[Data entries]
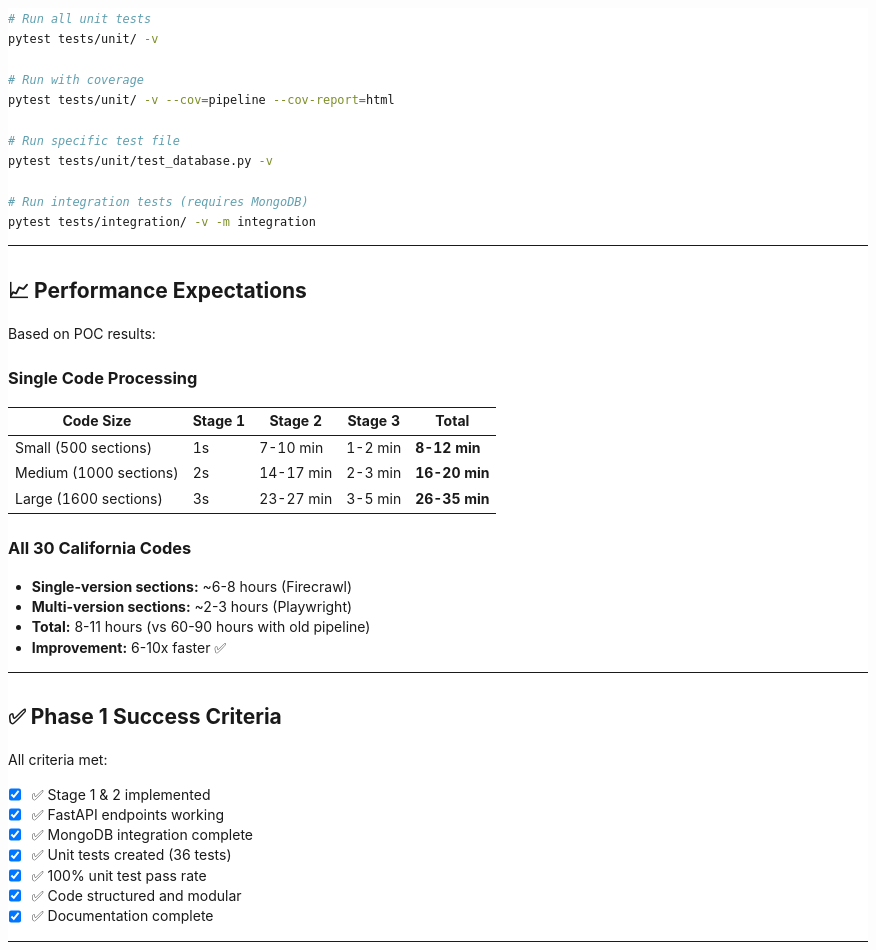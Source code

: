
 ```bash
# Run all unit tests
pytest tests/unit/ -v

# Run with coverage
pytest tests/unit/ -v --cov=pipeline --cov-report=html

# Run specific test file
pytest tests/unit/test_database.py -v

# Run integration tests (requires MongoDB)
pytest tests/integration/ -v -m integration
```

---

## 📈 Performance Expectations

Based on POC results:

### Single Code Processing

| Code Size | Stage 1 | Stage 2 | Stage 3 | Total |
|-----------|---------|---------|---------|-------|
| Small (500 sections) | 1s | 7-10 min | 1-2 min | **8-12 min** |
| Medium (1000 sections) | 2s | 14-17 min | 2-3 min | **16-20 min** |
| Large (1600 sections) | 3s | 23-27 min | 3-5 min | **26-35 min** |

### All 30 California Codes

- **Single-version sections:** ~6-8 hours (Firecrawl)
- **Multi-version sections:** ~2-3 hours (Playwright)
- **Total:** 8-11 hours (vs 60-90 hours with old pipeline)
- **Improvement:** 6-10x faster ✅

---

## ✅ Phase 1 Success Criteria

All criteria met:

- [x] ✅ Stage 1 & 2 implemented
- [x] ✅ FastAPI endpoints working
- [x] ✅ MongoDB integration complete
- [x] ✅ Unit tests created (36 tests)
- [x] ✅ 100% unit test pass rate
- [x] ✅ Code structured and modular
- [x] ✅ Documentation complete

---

...

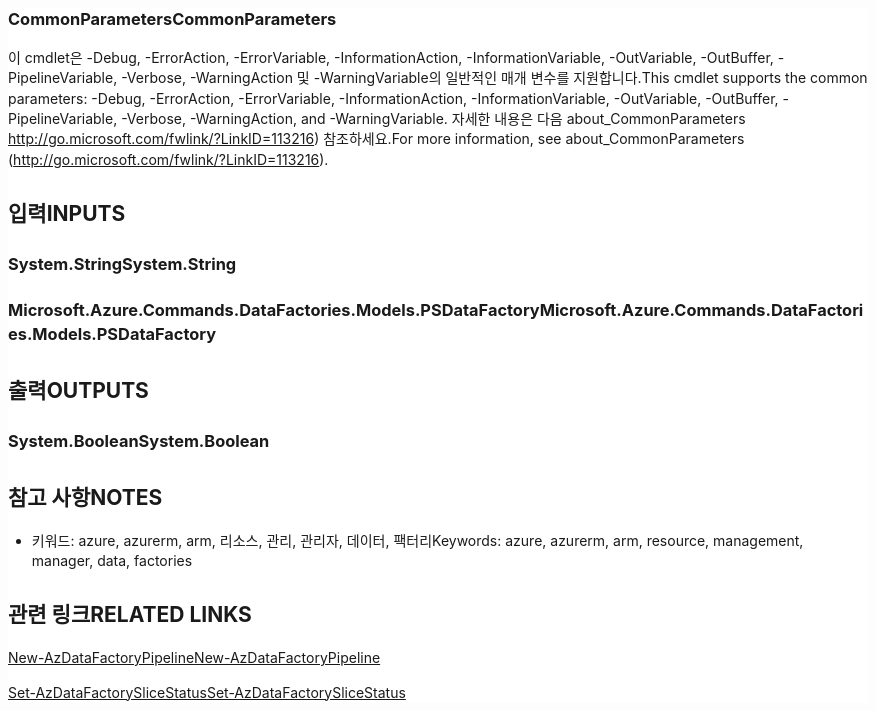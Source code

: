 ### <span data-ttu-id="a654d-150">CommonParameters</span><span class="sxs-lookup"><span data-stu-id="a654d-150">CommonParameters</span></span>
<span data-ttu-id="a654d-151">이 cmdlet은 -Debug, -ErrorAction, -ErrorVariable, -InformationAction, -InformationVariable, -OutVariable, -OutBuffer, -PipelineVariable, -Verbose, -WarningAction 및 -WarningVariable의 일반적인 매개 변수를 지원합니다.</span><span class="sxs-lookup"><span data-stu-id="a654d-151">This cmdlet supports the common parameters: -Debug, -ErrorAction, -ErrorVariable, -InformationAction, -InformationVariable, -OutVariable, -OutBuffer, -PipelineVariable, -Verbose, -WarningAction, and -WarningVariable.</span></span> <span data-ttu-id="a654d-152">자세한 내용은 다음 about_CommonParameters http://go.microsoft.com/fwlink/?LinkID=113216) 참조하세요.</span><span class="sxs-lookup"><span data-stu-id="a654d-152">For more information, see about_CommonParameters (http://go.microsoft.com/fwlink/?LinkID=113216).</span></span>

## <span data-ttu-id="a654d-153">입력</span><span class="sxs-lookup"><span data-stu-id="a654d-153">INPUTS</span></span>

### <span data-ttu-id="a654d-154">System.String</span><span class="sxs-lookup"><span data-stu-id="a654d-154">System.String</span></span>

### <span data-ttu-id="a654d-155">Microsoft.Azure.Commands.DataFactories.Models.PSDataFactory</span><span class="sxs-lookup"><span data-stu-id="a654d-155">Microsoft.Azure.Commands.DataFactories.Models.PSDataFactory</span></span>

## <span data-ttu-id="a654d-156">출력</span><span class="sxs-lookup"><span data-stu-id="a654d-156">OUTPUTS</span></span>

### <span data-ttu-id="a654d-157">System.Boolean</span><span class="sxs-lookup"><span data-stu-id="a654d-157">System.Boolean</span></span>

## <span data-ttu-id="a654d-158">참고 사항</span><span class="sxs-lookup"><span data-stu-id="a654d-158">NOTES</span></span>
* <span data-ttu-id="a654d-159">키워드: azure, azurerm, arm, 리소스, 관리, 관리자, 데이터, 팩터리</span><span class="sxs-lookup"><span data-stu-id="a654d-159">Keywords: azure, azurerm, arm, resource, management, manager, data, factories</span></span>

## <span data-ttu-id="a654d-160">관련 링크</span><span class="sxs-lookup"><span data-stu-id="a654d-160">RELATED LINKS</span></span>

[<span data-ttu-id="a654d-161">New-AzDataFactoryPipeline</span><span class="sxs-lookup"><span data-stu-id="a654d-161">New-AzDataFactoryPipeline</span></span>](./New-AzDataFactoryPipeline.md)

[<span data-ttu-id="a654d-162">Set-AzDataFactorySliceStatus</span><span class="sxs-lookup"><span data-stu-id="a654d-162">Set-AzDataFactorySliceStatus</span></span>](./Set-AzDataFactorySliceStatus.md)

...

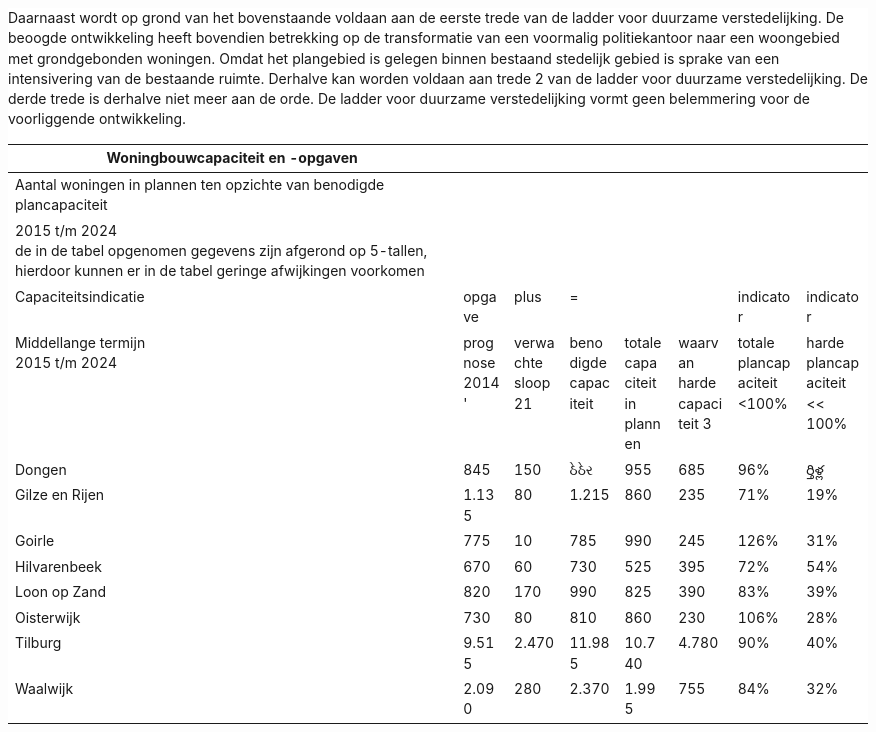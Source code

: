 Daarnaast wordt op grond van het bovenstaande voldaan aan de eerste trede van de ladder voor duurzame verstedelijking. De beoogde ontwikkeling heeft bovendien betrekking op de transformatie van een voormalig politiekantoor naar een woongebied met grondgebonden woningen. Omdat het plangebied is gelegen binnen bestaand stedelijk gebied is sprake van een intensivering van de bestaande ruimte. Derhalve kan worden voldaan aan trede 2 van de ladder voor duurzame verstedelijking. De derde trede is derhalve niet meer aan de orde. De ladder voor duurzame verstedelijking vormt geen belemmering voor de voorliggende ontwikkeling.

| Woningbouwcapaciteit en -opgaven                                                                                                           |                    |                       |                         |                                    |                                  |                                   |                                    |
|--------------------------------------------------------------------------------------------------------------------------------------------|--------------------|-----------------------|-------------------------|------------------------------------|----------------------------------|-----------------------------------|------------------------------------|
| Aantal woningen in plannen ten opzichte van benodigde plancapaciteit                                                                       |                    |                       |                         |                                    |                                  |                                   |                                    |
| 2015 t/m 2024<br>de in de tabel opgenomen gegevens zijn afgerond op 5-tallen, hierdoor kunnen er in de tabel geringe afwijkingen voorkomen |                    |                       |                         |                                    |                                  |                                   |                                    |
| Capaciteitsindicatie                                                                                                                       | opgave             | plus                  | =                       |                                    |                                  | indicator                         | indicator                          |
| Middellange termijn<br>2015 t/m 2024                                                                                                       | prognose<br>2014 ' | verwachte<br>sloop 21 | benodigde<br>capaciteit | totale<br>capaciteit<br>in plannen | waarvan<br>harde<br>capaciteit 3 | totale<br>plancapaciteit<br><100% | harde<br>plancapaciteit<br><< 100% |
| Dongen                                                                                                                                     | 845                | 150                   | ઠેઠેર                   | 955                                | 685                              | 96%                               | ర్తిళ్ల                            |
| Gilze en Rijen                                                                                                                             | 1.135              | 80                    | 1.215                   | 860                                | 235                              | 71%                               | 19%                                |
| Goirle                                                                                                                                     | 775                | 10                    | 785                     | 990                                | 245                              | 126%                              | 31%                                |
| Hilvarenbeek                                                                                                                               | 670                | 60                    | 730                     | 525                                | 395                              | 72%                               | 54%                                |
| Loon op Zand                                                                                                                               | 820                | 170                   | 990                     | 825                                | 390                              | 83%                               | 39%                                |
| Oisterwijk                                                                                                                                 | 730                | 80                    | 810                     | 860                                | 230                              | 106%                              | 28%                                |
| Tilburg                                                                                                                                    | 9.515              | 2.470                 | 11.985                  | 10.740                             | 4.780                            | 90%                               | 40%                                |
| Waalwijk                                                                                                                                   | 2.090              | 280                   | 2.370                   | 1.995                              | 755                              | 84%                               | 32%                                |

> [What you should do]: From the records above, reproduce exactly the lines from the one with "min | **16-20 min** |" to the one with "- [x] ✅ Stage 1 & 2 implemented", both included, and no others.

> [Answer box]:
| Medium (1000 sections) | 2s | 14-17 min | 2-3 min | **16-20 min** |
| Large (1600 sections) | 3s | 23-27 min | 3-5 min | **26-35 min** |

### All 30 California Codes

- **Single-version sections:** ~6-8 hours (Firecrawl)
- **Multi-version sections:** ~2-3 hours (Playwright)
- **Total:** 8-11 hours (vs 60-90 hours with old pipeline)
- **Improvement:** 6-10x faster ✅

---

## ✅ Phase 1 Success Criteria

All criteria met:

- [x] ✅ Stage 1 & 2 implemented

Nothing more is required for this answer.